State how many lines in the entries below contain "Python". Write nothing but the number.

*** DATA RECORDS ***

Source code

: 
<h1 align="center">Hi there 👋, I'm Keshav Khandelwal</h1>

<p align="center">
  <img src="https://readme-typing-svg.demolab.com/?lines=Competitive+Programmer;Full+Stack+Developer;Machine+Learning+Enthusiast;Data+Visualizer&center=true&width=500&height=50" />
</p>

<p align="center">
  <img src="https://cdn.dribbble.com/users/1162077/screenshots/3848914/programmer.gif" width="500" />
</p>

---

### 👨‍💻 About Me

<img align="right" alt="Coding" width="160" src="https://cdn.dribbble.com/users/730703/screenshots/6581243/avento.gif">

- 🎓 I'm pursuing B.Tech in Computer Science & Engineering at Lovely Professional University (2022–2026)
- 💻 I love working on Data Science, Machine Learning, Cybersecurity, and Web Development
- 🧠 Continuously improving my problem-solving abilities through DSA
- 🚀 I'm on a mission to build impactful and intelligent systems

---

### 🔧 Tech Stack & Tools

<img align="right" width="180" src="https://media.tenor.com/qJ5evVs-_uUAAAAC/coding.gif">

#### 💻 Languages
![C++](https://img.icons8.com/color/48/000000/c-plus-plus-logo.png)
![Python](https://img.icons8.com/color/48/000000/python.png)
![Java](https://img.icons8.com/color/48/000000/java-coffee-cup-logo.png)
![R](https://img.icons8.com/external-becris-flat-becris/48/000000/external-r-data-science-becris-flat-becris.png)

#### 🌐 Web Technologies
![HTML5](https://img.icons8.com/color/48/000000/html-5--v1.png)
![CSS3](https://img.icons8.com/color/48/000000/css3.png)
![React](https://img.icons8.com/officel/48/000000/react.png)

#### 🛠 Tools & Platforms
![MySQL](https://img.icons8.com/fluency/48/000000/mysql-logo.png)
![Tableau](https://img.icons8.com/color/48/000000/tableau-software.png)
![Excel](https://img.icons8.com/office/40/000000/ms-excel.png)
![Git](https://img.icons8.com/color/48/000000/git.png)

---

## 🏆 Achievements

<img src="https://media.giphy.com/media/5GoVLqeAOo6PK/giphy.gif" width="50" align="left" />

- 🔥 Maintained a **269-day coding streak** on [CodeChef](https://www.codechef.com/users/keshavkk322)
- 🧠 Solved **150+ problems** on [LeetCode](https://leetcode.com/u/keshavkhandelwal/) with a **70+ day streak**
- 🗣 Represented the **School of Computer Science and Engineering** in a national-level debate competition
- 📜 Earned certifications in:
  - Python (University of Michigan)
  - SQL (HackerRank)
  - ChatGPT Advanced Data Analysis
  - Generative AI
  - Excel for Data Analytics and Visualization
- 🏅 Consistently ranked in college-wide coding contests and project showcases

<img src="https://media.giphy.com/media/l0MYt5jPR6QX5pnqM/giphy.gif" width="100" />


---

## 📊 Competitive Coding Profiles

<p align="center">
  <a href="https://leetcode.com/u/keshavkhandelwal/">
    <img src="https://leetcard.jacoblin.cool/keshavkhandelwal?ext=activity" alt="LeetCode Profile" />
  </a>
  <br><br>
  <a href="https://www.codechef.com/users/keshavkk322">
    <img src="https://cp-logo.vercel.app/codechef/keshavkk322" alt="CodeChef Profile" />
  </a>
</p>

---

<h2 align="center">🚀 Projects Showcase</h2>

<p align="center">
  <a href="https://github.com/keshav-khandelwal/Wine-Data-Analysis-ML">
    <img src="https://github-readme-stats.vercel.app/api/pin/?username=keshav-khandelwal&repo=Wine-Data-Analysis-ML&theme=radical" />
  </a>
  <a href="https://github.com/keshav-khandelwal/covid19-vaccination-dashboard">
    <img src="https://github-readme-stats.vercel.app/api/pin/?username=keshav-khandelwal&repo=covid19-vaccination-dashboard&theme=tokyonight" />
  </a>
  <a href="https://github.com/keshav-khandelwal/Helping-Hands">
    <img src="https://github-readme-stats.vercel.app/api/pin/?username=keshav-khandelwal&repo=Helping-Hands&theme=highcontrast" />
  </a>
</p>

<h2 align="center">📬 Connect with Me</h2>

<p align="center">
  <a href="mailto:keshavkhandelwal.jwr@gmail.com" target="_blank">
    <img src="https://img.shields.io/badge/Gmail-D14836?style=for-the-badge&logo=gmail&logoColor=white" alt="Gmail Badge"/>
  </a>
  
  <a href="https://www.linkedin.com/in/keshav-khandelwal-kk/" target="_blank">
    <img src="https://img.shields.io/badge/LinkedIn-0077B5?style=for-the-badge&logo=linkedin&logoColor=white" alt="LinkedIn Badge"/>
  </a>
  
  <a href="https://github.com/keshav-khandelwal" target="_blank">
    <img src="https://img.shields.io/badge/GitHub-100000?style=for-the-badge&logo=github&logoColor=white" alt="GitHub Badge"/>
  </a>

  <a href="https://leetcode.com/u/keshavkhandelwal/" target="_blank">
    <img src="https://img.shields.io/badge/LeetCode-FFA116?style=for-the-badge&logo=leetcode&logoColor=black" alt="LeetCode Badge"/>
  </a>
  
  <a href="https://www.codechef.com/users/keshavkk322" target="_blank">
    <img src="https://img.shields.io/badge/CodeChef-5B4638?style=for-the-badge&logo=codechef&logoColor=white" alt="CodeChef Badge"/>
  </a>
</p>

*** End of DATA RECORDS ***

● EXERCISE RESULT
2